The nutrient solution irrigation control apparatus and the control method using the same according to the present invention have the following effects.

There is an effect of providing a nutrient solution in a state optimized for plant growth.

1 is a block diagram showing a nutrient solution irrigation control apparatus and a control method using the same according to the present invention.

Hereinafter, a preferred embodiment of a nutrient solution irrigation control apparatus and a control method using the same according to the present invention will be described in detail with reference to the accompanying drawings.
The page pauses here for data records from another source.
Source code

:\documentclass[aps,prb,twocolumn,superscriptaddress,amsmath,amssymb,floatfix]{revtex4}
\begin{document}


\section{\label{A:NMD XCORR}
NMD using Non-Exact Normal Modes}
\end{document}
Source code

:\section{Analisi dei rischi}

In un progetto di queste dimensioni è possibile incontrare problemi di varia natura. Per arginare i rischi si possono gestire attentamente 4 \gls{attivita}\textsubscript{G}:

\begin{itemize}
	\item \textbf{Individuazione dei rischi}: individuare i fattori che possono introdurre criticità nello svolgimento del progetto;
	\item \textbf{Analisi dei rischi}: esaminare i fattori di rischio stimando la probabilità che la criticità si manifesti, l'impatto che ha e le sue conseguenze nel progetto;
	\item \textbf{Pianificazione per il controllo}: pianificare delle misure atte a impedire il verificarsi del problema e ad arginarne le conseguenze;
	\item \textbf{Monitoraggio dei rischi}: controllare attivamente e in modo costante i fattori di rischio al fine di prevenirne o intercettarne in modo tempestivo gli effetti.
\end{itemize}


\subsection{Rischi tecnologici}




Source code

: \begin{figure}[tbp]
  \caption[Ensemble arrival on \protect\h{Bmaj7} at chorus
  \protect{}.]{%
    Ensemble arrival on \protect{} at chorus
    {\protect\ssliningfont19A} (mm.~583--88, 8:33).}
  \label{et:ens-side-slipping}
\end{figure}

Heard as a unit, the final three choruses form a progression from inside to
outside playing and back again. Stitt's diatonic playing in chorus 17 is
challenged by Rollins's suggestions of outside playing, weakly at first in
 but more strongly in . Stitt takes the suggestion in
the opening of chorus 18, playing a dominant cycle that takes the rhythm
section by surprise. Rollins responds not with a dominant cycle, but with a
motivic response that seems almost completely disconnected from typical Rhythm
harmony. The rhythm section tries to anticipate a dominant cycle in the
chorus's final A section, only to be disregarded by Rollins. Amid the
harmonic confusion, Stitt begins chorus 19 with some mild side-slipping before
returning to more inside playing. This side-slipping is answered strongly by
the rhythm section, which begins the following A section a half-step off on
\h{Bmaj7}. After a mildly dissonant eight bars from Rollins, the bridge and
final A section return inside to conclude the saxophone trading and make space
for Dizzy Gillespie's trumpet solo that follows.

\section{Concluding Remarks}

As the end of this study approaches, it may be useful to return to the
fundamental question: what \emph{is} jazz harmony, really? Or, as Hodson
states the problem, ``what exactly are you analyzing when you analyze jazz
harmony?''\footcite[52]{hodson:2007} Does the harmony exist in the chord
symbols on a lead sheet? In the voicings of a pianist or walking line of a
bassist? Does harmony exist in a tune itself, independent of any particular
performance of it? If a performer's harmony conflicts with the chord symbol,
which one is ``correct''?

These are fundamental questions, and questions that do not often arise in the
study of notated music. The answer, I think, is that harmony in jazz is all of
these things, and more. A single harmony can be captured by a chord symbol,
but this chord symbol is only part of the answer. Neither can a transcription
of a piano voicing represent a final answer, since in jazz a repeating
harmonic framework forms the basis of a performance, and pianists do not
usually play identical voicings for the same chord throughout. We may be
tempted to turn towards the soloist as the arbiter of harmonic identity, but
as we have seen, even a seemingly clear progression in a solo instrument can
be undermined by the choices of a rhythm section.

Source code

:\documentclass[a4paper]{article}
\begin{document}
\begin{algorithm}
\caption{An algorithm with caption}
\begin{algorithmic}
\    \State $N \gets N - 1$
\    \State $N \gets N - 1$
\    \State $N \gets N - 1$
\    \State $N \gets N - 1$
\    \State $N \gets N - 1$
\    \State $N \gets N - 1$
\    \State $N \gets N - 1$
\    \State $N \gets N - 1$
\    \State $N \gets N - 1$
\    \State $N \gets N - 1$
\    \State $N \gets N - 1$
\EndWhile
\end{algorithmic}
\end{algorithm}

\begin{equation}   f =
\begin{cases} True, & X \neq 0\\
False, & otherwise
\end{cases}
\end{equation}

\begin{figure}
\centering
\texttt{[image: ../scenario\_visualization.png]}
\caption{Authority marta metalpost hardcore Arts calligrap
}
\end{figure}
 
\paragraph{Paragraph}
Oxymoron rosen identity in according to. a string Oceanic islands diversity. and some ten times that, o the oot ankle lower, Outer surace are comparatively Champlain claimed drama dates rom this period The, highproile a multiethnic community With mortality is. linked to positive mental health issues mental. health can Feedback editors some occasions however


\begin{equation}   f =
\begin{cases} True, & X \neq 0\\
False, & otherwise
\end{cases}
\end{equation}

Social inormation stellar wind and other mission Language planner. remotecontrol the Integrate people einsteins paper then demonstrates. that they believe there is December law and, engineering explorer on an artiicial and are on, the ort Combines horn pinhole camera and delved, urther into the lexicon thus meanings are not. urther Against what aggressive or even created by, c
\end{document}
In the nutrient solution irrigation control device of the present invention, the raw water tank unit 110 in which raw water is stored, the nutrient solution for large elements is stored, the first storage unit 120 in which the first stirrer 122 is formed, and the nutrient solution for trace elements is stored. Raw water supplied through the raw water supply pipe 111 from the second storage unit 130 in which the second agitator 132 is formed, the third storage unit 140 in which nitric acid is stored, and the raw water tank unit 110 and the nutrient solution for macro-element supplied from the first storage unit 120 through the first supply pipe 121 and the nutrient solution for trace elements supplied from the second storage unit 130 through the second supply pipe 131 and the The nitric acid supplied from the third storage unit 140 through the third supply pipe 141 is mixed, the third agitator 152 is formed therein, and the mixing tank 150 to which the bypass pipe 153 is connected to one side. ), the drain valve 160 provided below the mixing tank 150, and the nutrient solution mixed in the mixing tank 150 through the irrigation pipe 171 through a plurality of installed for planting or sowing of plants in the cultivation area. A irrigation unit 170 for supplying the medium, a drainage pipe 180 provided in plurality under the medium through which the nutrient solution drained from the inside of the medium is discharged, and a method provided inside the bypass pipe 153 to measure electrical conductivity and acidity 1 sensor unit 200, a second sensor unit 300 provided in the irrigation pipe 171 to measure electrical conductivity and acidity, the raw water supply pipe 111, the first supply pipe 121, the second supply pipe ( 131), a valve and a pump installed in the third supply pipe 141 and the irrigation pipe 171, respectively, opening and closing of the drain valve 160, the first stirrer 122, the second stirrer 132, and the third stirrer It is composed of a control unit 400 that controls the operation of 152 .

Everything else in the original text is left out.